→ REQUIRED WORK
Would you reproduce exactly the lines below from the one holding "- Includes Swagger" through the one holding "- Use the frontend", inclusive, and no others?

------------------------

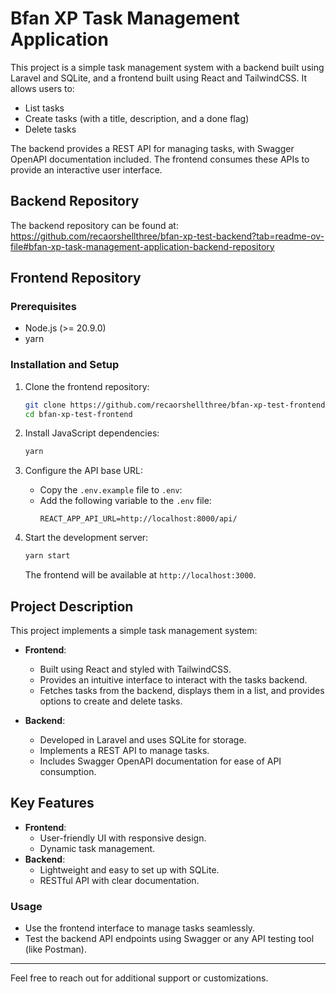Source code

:# Bfan XP Task Management Application

This project is a simple task management system with a backend built using Laravel and SQLite, and a frontend built using React and TailwindCSS. It allows users to:

- List tasks
- Create tasks (with a title, description, and a done flag)
- Delete tasks

The backend provides a REST API for managing tasks, with Swagger OpenAPI documentation included. The frontend consumes these APIs to provide an interactive user interface.

## Backend Repository

The backend repository can be found at: https://github.com/recaorshellthree/bfan-xp-test-backend?tab=readme-ov-file#bfan-xp-task-management-application-backend-repository

## Frontend Repository

### Prerequisites

- Node.js (>= 20.9.0)
- yarn

### Installation and Setup

1. Clone the frontend repository:

   ```bash
   git clone https://github.com/recaorshellthree/bfan-xp-test-frontend.git
   cd bfan-xp-test-frontend
   ```

2. Install JavaScript dependencies:

   ```bash
   yarn
   ```

3. Configure the API base URL:

   - Copy the `.env.example` file to `.env`:
   - Add the following variable to the `.env` file:
     ```env
     REACT_APP_API_URL=http://localhost:8000/api/
     ```

4. Start the development server:

   ```bash
   yarn start
   ```

   The frontend will be available at `http://localhost:3000`.

## Project Description

This project implements a simple task management system:

- **Frontend**:

  - Built using React and styled with TailwindCSS.
  - Provides an intuitive interface to interact with the tasks backend.
  - Fetches tasks from the backend, displays them in a list, and provides options to create and delete tasks.

- **Backend**:
  - Developed in Laravel and uses SQLite for storage.
  - Implements a REST API to manage tasks.
  - Includes Swagger OpenAPI documentation for ease of API consumption.

## Key Features

- **Frontend**:
  - User-friendly UI with responsive design.
  - Dynamic task management.
- **Backend**:
  - Lightweight and easy to set up with SQLite.
  - RESTful API with clear documentation.

### Usage

- Use the frontend interface to manage tasks seamlessly.
- Test the backend API endpoints using Swagger or any API testing tool (like Postman).

---

Feel free to reach out for additional support or customizations.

------------------------

→ ANSWER TO THE PROBLEM
  - Includes Swagger OpenAPI documentation for ease of API consumption.

## Key Features

- **Frontend**:
  - User-friendly UI with responsive design.
  - Dynamic task management.
- **Backend**:
  - Lightweight and easy to set up with SQLite.
  - RESTful API with clear documentation.

### Usage

- Use the frontend interface to manage tasks seamlessly.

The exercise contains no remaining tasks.